Structure and mechanism of the γ-secretase intramembrane protease complex

Abstract

γ-Secretase is a membrane protein complex that proteolyzes within the transmembrane domain of >100 substrates, including those derived from the amyloid precursor protein and the Notch family of cell surface receptors. The nine-transmembrane presenilin is the catalytic component of this aspartyl protease complex that carries out hydrolysis in the lipid bilayer. Advances in cryoelectron microscopy have led to the elucidation of the structure of the γ-secretase complex at atomic resolution. Recently, structures of the enzyme have been determined with bound APP- or Notch-derived substrates, providing insight into the nature of substrate recognition and processing. Molecular dynamics simulations of substrate-bound enzymes suggest dynamic mechanisms of intramembrane proteolysis.

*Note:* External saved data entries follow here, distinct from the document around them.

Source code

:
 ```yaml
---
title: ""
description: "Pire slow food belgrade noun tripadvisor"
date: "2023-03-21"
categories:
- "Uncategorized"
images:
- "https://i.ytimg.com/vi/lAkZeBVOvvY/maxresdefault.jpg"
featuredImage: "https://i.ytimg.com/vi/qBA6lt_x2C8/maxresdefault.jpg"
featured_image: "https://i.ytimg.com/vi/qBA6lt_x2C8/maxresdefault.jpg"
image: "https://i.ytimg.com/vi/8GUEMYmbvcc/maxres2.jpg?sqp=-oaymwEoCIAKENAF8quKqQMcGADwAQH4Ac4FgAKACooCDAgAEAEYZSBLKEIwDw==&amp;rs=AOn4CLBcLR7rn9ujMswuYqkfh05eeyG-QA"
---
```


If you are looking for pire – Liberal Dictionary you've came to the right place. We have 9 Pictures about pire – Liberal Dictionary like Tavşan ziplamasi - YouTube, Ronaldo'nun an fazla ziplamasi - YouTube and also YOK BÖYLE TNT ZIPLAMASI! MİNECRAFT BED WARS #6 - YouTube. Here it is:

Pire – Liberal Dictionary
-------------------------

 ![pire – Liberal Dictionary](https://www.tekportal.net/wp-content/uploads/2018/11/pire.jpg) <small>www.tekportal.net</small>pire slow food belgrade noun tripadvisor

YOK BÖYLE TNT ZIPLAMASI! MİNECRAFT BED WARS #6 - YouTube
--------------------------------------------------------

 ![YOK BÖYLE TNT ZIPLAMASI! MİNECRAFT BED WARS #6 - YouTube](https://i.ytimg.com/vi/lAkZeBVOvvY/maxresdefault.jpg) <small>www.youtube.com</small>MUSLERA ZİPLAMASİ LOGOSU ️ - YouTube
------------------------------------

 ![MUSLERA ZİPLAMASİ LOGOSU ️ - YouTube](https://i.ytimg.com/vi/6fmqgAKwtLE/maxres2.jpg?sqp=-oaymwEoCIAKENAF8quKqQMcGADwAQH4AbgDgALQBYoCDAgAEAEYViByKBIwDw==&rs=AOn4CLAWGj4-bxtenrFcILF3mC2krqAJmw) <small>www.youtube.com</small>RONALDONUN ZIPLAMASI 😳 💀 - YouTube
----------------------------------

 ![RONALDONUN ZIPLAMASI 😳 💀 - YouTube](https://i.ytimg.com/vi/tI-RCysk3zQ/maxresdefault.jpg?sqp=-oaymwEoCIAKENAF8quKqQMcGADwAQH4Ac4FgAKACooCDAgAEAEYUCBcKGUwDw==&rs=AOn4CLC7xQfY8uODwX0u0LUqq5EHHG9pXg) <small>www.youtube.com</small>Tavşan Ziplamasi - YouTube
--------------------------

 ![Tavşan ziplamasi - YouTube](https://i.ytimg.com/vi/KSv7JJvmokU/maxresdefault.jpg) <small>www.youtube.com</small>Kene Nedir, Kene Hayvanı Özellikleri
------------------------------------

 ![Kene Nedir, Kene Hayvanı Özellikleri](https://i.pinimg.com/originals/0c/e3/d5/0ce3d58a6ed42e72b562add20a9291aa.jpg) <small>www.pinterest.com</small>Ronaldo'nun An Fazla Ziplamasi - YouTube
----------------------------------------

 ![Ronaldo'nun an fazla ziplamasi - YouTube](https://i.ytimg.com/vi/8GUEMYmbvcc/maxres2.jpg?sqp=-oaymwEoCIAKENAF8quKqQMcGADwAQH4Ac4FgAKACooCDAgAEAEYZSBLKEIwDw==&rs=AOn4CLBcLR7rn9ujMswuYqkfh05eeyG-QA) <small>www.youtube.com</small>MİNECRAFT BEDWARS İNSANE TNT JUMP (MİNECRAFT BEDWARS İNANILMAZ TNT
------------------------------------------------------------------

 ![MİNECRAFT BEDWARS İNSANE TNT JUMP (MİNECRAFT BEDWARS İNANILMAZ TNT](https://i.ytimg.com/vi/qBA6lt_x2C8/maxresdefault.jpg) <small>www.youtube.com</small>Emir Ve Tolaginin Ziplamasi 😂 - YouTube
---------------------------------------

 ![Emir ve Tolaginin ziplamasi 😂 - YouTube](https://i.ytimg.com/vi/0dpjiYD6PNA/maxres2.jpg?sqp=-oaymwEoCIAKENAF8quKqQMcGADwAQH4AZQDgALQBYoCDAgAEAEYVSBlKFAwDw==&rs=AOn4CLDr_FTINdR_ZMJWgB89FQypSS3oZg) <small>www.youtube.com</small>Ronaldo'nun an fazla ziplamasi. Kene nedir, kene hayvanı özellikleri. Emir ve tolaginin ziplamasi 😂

Structures of the enzyme bound to small-molecule inhibitors and modulators have also been solved, setting the stage for rational structure-based drug discovery targeting γ-secretase.

Figure 1.

(A) Components of the γ-secretase complex and their membrane topology. Presenilin is a nine-TMD protein and the catalytic component of the aspartyl protease complex. Active site aspartic acids denoted in red. Upon assembly with the other three members of the complex (Nicastrin, Aph-1 and Pen-2), presenilin undergoes autoproteolysis to N-terminal fragment (NTF) and C-terminal fragment (CTF) to become the active protease complex. (B) Structure of the γ-secretase complex as determined by cryoelectron microscopy (PDB: 5A63). In this structure, TM2 was not visible, and the active site appears open (active site aspartic acids D257 and D385 in PSEN1 shown in red).

Figure 2.

(A) Structure of the γ-secretase complex bound with APP-derived substrate (PDB: 6IYC). Colors of γ-secretase components as in Fig. 1; APP substrate in orange. Solving the structure required disabling the active site through PSEN1 D385A mutation and crosslinking substrate to PSEN1 by cysteine mutagenesis and disulfide bond formation. Note that the N-terminal part of the APP TMD is in a helical conformation and enveloped by presenilin. (B) Close-up of the active site (not actually active due to D385A mutation) showing unwinding of the C-terminal part of the APP TMD, with β-sheet formation with presenilin.

Figure 3.

(A) Structure of the γ-secretase complex bound to transition-state analog inhibitor L685,458 and to modulator E2012 (PDB: 7D8X). Colors of γ-secretase components as in Figs. 1 and 2. Bound compounds are sticks colored by atom type. Note that L685,458 binds near the catalytic aspartic acids, while E2012 binds distal to the active site. (B) Close-up of L685,458 binding. The transition-state mimicking hydroxyl group of the inhibitor is coordinated with the two catalytic aspartic acids. (C) E2012 is nestled in a binding site that becomes available upon L685,458 binding to the active site. The modulator binding site includes presenilin Loop 1 residues F105 and Y106 and TM3 residues F176, F177 and I180 and Nicastrin loop residues I242 and N243.

Figure 4.

(A) Computational model of γ-secretase that is embedded in a lipid bilayer and solvated in 0.15 M NaCl aqueous solution. (B) All-atom GaMD simulations captured spontaneous activation of γ-secretase, during which the enzyme active site was poised for proteolysis of the APP substrate at the ε cleavage site. (C) Active (wildtype) and (D) shifted active (M51F) conformational states of the APP substrate-bound γ-secretase. Distinct APP intracellular domain (AICD) products were generated from the wildtype and M51F mutant APP.